RECORDS TO PROCESS -
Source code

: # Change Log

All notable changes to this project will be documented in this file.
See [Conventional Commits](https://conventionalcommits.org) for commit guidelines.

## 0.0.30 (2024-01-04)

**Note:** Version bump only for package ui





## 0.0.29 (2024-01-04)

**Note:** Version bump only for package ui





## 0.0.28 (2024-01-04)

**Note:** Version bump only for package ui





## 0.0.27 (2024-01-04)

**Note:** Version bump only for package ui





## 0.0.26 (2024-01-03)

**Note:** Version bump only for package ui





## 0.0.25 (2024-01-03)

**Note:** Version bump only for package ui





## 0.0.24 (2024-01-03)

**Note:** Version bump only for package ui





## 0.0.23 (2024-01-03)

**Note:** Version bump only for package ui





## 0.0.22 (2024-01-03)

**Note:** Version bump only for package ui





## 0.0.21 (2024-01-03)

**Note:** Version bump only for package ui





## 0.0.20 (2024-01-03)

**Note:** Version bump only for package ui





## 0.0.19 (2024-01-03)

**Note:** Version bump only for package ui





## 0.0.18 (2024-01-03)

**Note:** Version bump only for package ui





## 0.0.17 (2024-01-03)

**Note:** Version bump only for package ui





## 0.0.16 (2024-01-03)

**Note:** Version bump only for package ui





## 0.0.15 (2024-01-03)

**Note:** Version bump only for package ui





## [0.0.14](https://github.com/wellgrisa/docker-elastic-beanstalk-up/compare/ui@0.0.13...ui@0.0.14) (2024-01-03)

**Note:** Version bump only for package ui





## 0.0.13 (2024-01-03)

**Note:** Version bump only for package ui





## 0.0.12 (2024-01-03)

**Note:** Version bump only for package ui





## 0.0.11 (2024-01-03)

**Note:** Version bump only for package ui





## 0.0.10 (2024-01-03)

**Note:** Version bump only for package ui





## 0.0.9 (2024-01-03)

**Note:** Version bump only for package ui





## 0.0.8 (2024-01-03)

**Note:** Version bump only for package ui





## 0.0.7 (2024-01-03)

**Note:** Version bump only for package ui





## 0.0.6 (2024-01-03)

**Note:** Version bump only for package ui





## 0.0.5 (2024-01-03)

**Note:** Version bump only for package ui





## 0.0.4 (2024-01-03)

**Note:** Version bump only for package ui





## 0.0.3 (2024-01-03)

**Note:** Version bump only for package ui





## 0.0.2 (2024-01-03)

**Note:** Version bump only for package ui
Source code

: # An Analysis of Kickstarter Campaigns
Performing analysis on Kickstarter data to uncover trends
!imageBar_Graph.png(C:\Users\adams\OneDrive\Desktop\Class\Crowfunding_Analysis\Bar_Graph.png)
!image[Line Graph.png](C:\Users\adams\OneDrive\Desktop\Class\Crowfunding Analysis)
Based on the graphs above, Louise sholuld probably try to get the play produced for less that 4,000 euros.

EXERCISE OBJECTIVE -
Throughout the data above, report every line that contains the string "Desktop".

EXERCISE RESPONSE -
!imageBar_Graph.png(C:\Users\adams\OneDrive\Desktop\Class\Crowfunding_Analysis\Bar_Graph.png)
!image[Line Graph.png](C:\Users\adams\OneDrive\Desktop\Class\Crowfunding Analysis)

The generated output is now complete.